V. Two kinds of obsolescence

A wide design space would be merely interesting, rather than financially urgent, were it not for a specific risk it creates. To see that risk clearly, it helps to distinguish two kinds of obsolescence, because the industry has thoroughly internalized one and barely acknowledged the other.

The AI infrastructure industry already worries about obsolescence — intensely, publicly, and with precise vocabulary. Hardware that still functions perfectly but costs far more to operate than the current generation is described as OpEx-obsolete: it is not broken, it is simply uneconomic to run. Industry figures argue openly that AI accelerators have a true economic life of one to two years, even as they are carried on five- and six-year depreciation schedules; prominent investors have warned that the gap between those numbers flatters present earnings and stores up future write-downs. There are already documented cases of paid-for compute sitting underutilized or stranded. The anxiety is real, and the people voicing it are serious and well-informed.

But examine the shape of that anxiety. Every serious analysis of it traces the same line: this chip generation, then a faster one, then a faster one after that. The risk being modeled is that a quicker version of the same machine strands the slower version. Call this incremental obsolescence. It is real, it is expensive, and — this is the crucial point — the industry already knows how to survive it. You survive incremental obsolescence by refreshing your hardware on a schedule and amortizing accordingly. It is painful and capital-hungry, but it is a known game with known rules, and the buildout's financial models account for it.

It is worth pausing on how thoroughly this incremental framing has captured even the buildout's most prominent skeptics — because it shows the blind spot is not confined to the optimists. Mark Cuban, no one's idea of a credulous bull, has questioned the buildout's economics pointedly: he has argued that processing will get faster and cheaper sooner than expected, that "a lot of the numbers being thrown out there aren't going to come to fruition," and that some companies have gone all-in while spending more cash than they have available. He has flagged the circular financing binding the chipmakers, the model labs, and the cloud providers together. These are sharp and valuable criticisms. But notice their shape: every one of them is incremental. Cuban's case is that the same machine will get cheaper faster than the spending assumes — not that the machine itself might change. The most visible bear on the buildout is reasoning entirely within the incremental frame. That is how complete the capture is: the industry's optimists and its skeptics are, for the most part, arguing about the speed of the same assumed architecture, while the question of whether the architecture itself is durable goes almost entirely unasked.
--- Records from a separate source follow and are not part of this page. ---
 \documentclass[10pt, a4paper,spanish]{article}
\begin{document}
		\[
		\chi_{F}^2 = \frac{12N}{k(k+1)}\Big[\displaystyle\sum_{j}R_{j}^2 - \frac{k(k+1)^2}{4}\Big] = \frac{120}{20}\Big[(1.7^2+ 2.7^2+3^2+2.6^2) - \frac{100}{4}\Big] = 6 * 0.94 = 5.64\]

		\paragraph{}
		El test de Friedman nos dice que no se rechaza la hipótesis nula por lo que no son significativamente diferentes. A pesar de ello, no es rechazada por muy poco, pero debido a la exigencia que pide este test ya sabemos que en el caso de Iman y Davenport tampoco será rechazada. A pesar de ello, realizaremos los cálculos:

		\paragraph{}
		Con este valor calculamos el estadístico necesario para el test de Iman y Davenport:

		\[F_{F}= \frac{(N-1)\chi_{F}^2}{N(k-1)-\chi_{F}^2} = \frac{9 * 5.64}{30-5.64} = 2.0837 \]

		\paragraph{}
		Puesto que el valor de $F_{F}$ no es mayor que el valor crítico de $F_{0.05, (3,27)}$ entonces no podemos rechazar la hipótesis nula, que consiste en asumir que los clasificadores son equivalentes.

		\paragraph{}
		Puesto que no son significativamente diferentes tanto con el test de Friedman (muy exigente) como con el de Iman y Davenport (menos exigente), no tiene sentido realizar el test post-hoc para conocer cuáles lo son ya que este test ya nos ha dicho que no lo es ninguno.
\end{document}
There is a second kind of obsolescence, and the buildout is barely pricing it at all. Architectural obsolescence occurs when the operation itself, or the substrate itself, changes — when the workload migrates to a different computational primitive, or a different physical medium. This is categorically different from incremental obsolescence, and the difference is the entire point. You cannot refresh your way out of architectural obsolescence, because the next generation is not an upgrade of the asset you hold. It is a replacement for the assumption the asset was built upon. A data center optimized for dense electronic multiplication is not threatened by a faster multiplication chip — it can simply purchase one and slot it in. It is threatened by the workload moving to event-driven, addition-based, or optical computation that its silicon, its interconnect, its power delivery, and its very floor plan were never designed to accommodate. You cannot issue a firmware update to a building.

The three pieces of evidence in the previous section are precisely the early indicators of architectural change. And they are precisely the kind of risk the buildout's models leave out. The industry has stress-tested incremental obsolescence with real rigor. It has scarcely examined the architectural kind — even though the architectural kind is the one that strands assets rather than merely depreciating them.
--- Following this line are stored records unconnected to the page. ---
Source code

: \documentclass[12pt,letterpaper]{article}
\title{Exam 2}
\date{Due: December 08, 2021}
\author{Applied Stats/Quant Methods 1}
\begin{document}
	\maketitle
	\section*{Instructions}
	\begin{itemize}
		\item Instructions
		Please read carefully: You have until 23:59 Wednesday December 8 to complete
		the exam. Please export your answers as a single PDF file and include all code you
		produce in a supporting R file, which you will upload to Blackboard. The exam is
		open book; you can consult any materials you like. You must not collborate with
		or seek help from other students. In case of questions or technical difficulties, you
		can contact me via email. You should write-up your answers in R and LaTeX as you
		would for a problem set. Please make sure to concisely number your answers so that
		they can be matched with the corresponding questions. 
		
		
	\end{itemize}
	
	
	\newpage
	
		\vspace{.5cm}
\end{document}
VI. What architectural obsolescence has looked like before

This is not a hypothetical category invented for the occasion. Architectural obsolescence has happened before, and recently, and it is instructive to look at how it behaves when it arrives.

The clearest modern example is specialized cryptocurrency mining. For a brief period, mining was done on general-purpose processors, then on graphics cards, then on field-programmable chips, and finally on fully custom application-specific integrated circuits built to do nothing but the one required calculation. At each transition, the previous generation of hardware did not gently decline in value. It collapsed. Once a fundamentally more efficient machine existed, the older hardware could no longer cover the cost of the electricity it consumed, and its market value fell to scrap almost overnight. The lesson is not about cryptocurrency. It is about the dynamics of obsolescence in a competitive, energy-intensive computing market: when the change is architectural, the transition is not a glide path. It is a cliff.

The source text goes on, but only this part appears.